Manfred Oettl Reyes

Personal information
- Nationality: Peruvian
- Born: October 23, 1993 (age 32) Germany

Achievements and titles
- Olympic finals: 2010 Winter Olympics

= Manfred Oettl Reyes =

Peruvian alpine skier

Manfred Oettl Reyes (born October 23, 1993, in Germany) is an alpine skier who has represented Peru since 2010. Competing in various alpine skiing events, including slalom, giant slalom, downhill, and super combined, he has participated in numerous junior international competitions since 2009. As of February 2010, his best performance was a 32nd-place finish in a downhill event in Italy. He is a member of the Asociación Peruana de Ski.

== Early life and background ==
Oettl Reyes was born in Germany to a Peruvian mother. At the age of 16, he was selected as one of three members of Peru's delegation to the 2010 Winter Olympics in Vancouver, British Columbia, Canada. This marked the first time Peru participated in the Winter Olympics. His older sister, Ornella Oettl Reyes, also an alpine skier, was part of the team.

== 2010 Winter Olympics ==
At the 2010 Winter Olympics, Manfred Oettl Reyes was scheduled to compete in both the slalom and giant slalom events. Although he was not considered a serious contender for a medal, his participation garnered attention and some controversy. Critics questioned his representation of Peru, since he was born and resides in Germany and is only half-Peruvian. Both he and his sister were last-minute additions to the Olympic roster, having met the minimum time qualifications for participation. However, they had not participated in a World Championship before the Olympics, which led to further scrutiny.

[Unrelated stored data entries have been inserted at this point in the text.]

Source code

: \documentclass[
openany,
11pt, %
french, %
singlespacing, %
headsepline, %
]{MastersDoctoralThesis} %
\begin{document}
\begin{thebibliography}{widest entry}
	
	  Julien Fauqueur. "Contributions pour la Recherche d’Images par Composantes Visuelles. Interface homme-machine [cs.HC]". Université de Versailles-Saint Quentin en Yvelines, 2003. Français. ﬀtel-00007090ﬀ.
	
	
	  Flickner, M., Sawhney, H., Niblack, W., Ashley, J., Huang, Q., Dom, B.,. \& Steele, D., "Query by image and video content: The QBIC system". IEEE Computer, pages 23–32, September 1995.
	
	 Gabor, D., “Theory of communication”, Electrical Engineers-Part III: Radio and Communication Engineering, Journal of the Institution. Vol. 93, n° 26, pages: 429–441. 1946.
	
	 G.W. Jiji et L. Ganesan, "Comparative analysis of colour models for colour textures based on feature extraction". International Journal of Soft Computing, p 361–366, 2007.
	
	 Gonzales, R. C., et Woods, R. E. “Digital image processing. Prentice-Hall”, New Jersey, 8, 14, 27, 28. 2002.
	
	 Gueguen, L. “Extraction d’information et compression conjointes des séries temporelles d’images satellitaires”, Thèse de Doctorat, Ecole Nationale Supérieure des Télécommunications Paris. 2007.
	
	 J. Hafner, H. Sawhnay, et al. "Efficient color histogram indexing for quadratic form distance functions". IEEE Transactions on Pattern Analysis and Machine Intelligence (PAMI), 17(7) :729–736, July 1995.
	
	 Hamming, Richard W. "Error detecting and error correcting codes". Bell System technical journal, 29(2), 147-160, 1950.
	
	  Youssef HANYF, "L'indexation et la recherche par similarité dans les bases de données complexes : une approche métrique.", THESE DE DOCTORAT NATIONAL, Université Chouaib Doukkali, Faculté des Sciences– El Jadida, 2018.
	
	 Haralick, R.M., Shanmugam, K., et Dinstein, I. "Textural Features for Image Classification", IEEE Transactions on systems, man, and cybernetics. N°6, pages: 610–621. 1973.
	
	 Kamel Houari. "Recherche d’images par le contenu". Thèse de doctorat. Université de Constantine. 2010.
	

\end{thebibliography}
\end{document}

== Controversy and response ==
The Peruvian Olympic Committee explained that the siblings were in the process of obtaining their Peruvian passports when the last World Championships occurred, preventing them from competing on behalf of Peru. This explanation was provided in response to criticism regarding their eligibility. The controversy also sparked discussions about the Peruvian government's efforts to identify and develop athletes within the country. Despite these issues, the practice of smaller countries sending athletes who are technically citizens but reside elsewhere is not uncommon. The Oettl Reyes siblings asked for support from Peruvians and sought to be embraced for their participation in the Olympics.